AirMedia operates similar businesses in airports and on airplanes, while VisionChina does it on buses. Focus Media was trying to buy AirMedia before its IPO, but in vain, according to an earlier report. There was perhaps more incentive for Focus to buy CGEN, as its own in-store network division was losing out to CGEN. (Focus has no network in airport/airplanes or buses.)
Focus Media's in-store network revenues declined 11 percent to US$7.1 million in the third quarter from a year ago, said Jason Brueschke, head of Asia internet / media research of Citigroup in a report. Gross margin deteriorated dramatically, to 17.7 percent from 28.4 percent in previous quarter. Before the acquisition, Mr Brueschke expected margins to remain under pressure, as "Focus faces continued intense competition from main competitor CGEN."
According to market research firm Sinomonitor, CGEN covered 67 percent of the hypermarket that have installed in-store advertising digital displays in 24 major cities. Its network, a total of 534 stores across 65 cities, covers the biggest names in retail: Carrefour, Century Mart, Wal-Mart, Wu-Mart and B&Q. And, it has contractual rights to extend to additional 540 stores.
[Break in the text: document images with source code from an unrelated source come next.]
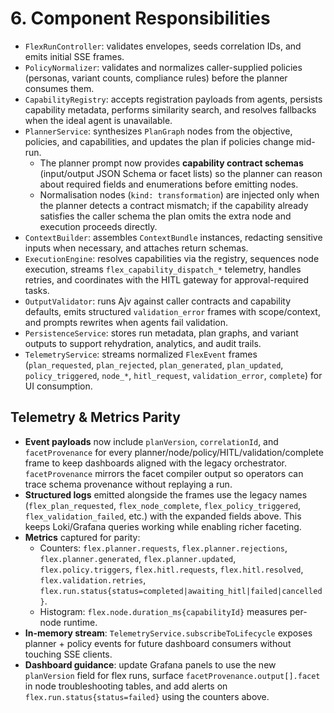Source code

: # 6. Component Responsibilities
- `FlexRunController`: validates envelopes, seeds correlation IDs, and emits initial SSE frames.
- `PolicyNormalizer`: validates and normalizes caller-supplied policies (personas, variant counts, compliance rules) before the planner consumes them.
- `CapabilityRegistry`: accepts registration payloads from agents, persists capability metadata, performs similarity search, and resolves fallbacks when the ideal agent is unavailable.
- `PlannerService`: synthesizes `PlanGraph` nodes from the objective, policies, and capabilities, and updates the plan if policies change mid-run.
  - The planner prompt now provides **capability contract schemas** (input/output JSON Schema or facet lists) so the planner can reason about required fields and enumerations before emitting nodes.
  - Normalisation nodes (`kind: transformation`) are injected only when the planner detects a contract mismatch; if the capability already satisfies the caller schema the plan omits the extra node and execution proceeds directly.
- `ContextBuilder`: assembles `ContextBundle` instances, redacting sensitive inputs when necessary, and attaches return schemas.
- `ExecutionEngine`: resolves capabilities via the registry, sequences node execution, streams `flex_capability_dispatch_*` telemetry, handles retries, and coordinates with the HITL gateway for approval-required tasks.
- `OutputValidator`: runs Ajv against caller contracts and capability defaults, emits structured `validation_error` frames with scope/context, and prompts rewrites when agents fail validation.
- `PersistenceService`: stores run metadata, plan graphs, and variant outputs to support rehydration, analytics, and audit trails.
- `TelemetryService`: streams normalized `FlexEvent` frames (`plan_requested`, `plan_rejected`, `plan_generated`, `plan_updated`, `policy_triggered`, `node_*`, `hitl_request`, `validation_error`, `complete`) for UI consumption.

## Telemetry & Metrics Parity

- **Event payloads** now include `planVersion`, `correlationId`, and `facetProvenance` for every planner/node/policy/HITL/validation/complete frame to keep dashboards aligned with the legacy orchestrator. `facetProvenance` mirrors the facet compiler output so operators can trace schema provenance without replaying a run.
- **Structured logs** emitted alongside the frames use the legacy names (`flex_plan_requested`, `flex_node_complete`, `flex_policy_triggered`, `flex_validation_failed`, etc.) with the expanded fields above. This keeps Loki/Grafana queries working while enabling richer faceting.
- **Metrics** captured for parity:
  - Counters: `flex.planner.requests`, `flex.planner.rejections`, `flex.planner.generated`, `flex.planner.updated`, `flex.policy.triggers`, `flex.hitl.requests`, `flex.hitl.resolved`, `flex.validation.retries`, `flex.run.status{status=completed|awaiting_hitl|failed|cancelled}`.
  - Histogram: `flex.node.duration_ms{capabilityId}` measures per-node runtime.
- **In-memory stream**: `TelemetryService.subscribeToLifecycle` exposes planner + policy events for future dashboard consumers without touching SSE clients.
- **Dashboard guidance**: update Grafana panels to use the new `planVersion` field for flex runs, surface `facetProvenance.output[].facet` in node troubleshooting tables, and add alerts on `flex.run.status{status=failed}` using the counters above.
Its revenue grew to 142 million yuan for the six months ended June, from 48 million yuan a year earlier. It made 54 million yuan in profit for the first half of this year, from a loss of 12 million yuan a year earlier.
Focus Media's own in-store network, on the other hand, covered 695 supermarkets and 2,080 convenience stores. Mr Brueschke estimated the company was making only a small operating profit.
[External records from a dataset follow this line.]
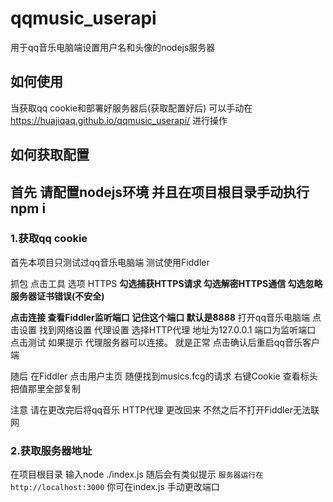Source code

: # qqmusic_userapi

用于qq音乐电脑端设置用户名和头像的nodejs服务器

## 如何使用

当获取qq cookie和部署好服务器后(获取配置好后) 可以手动在 https://huajiqaq.github.io/qqmusic_userapi/ 进行操作

## 如何获取配置

## 首先 请配置nodejs环境 并且在项目根目录手动执行npm i

### 1.获取qq cookie

首先本项目只测试过qq音乐电脑端 测试使用Fiddler

抓包 点击工具 选项 HTTPS  **勾选捕获HTTPS请求 勾选解密HTTPS通信 勾选忽略服务器证书错误(不安全)**

**点击连接 查看Fiddler监听端口 记住这个端口 默认是8888**  打开qq音乐电脑端 点击设置 找到网络设置 代理设置 选择HTTP代理 地址为127.0.0.1 端口为监听端口 点击测试 如果提示 代理服务器可以连接。 就是正常 点击确认后重启qq音乐客户端 

随后 在Fiddler 点击用户主页 随便找到musics.fcg的请求 右键Cookie 查看标头 把值那里全部复制

注意 请在更改完后将qq音乐 HTTP代理 更改回来 不然之后不打开Fiddler无法联网

### 2.获取服务器地址

在项目根目录 输入node ./index.js 随后会有类似提示 `服务器运行在 http://localhost:3000` 你可在index.js 手动更改端口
Morgan Stanley executive director Richard Ji said the CGEN acquisition might help Focus to ease the in-store advertising war. "Focus may scale back advertising discounts thanks to its rising dominance and higher pricing power," said Mr Ji. "Due to increasing bargaining power, Focus may experience slower concession cost hikes and hence margin expansion for its in-store network." Morgan Stanley increased Focus Media's 2008 and 2009 earning estimates by 6 percent and 7 percent after the acquisition.